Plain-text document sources
☆ ☆ ☆ ☆ ☆ ☆ ☆

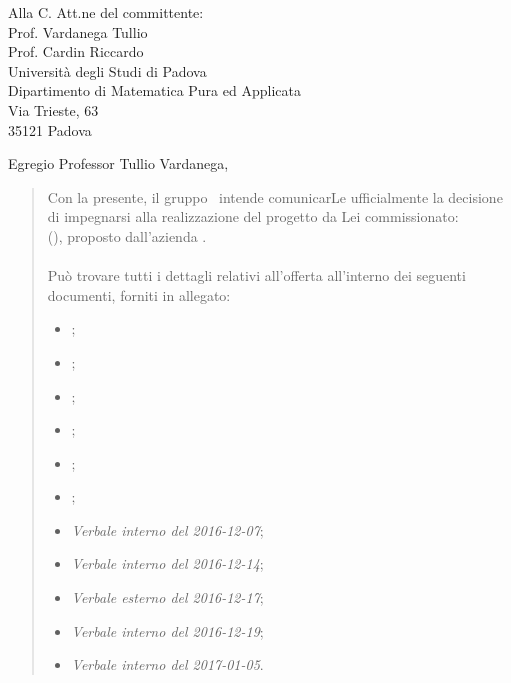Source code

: \documentclass{letter}
\date{Padova, 11 Gennaio 2017}
\begin{document}
\begin{letter}{
	Alla C. Att.ne del committente: \\
	Prof. Vardanega Tullio \\
	Prof. Cardin Riccardo \\
	Università degli Studi di Padova \\
	Dipartimento di Matematica Pura ed Applicata \\
	Via Trieste, 63 \\
	35121 Padova
}


\opening{Egregio Professor Tullio Vardanega,}

\begin{quotation}

	Con la presente, il gruppo \kpanic\ intende comunicarLe ufficialmente la decisione di impegnarsi alla realizzazione del progetto da Lei commissionato: \\
	\textbf{\atavi} (\textbf{\acratavi}), proposto dall'azienda \textbf{\prop}.\\\\
	Può trovare tutti i dettagli relativi all'offerta all'interno dei seguenti documenti, forniti in allegato:\vspace{0.5em}

	\begin{itemize}

		\item \analisideirequisitiv;
		\item \glossariov;
		\item \normediprogettov;
		\item \pianodiprogettov;
		\item \pianodiqualificav;
		\item \studiodifattibilitav;
		\item \emph{Verbale interno del 2016-12-07};
		\item \emph{Verbale interno del 2016-12-14};
		\item \emph{Verbale esterno del 2016-12-17};
		\item \emph{Verbale interno del 2016-12-19};
		\item \emph{Verbale interno del 2017-01-05}.
		\vspace{0.5em}


\end{itemize}
\end{quotation}
\end{letter}
\end{document}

☆ ☆ ☆ ☆ ☆ ☆ ☆

What the task requires: Print all records verbatim, excluding pictures.

Exercise result:
Source code

: \documentclass{letter}
\date{Padova, 11 Gennaio 2017}
\begin{document}
\begin{letter}{
	Alla C. Att.ne del committente: \\
	Prof. Vardanega Tullio \\
	Prof. Cardin Riccardo \\
	Università degli Studi di Padova \\
	Dipartimento di Matematica Pura ed Applicata \\
	Via Trieste, 63 \\
	35121 Padova
}


\opening{Egregio Professor Tullio Vardanega,}

\begin{quotation}

	Con la presente, il gruppo \kpanic\ intende comunicarLe ufficialmente la decisione di impegnarsi alla realizzazione del progetto da Lei commissionato: \\
	\textbf{\atavi} (\textbf{\acratavi}), proposto dall'azienda \textbf{\prop}.\\\\
	Può trovare tutti i dettagli relativi all'offerta all'interno dei seguenti documenti, forniti in allegato:\vspace{0.5em}

	\begin{itemize}

		\item \analisideirequisitiv;
		\item \glossariov;
		\item \normediprogettov;
		\item \pianodiprogettov;
		\item \pianodiqualificav;
		\item \studiodifattibilitav;
		\item \emph{Verbale interno del 2016-12-07};
		\item \emph{Verbale interno del 2016-12-14};
		\item \emph{Verbale esterno del 2016-12-17};
		\item \emph{Verbale interno del 2016-12-19};
		\item \emph{Verbale interno del 2017-01-05}.
		\vspace{0.5em}


\end{itemize}
\end{quotation}
\end{letter}
\end{document}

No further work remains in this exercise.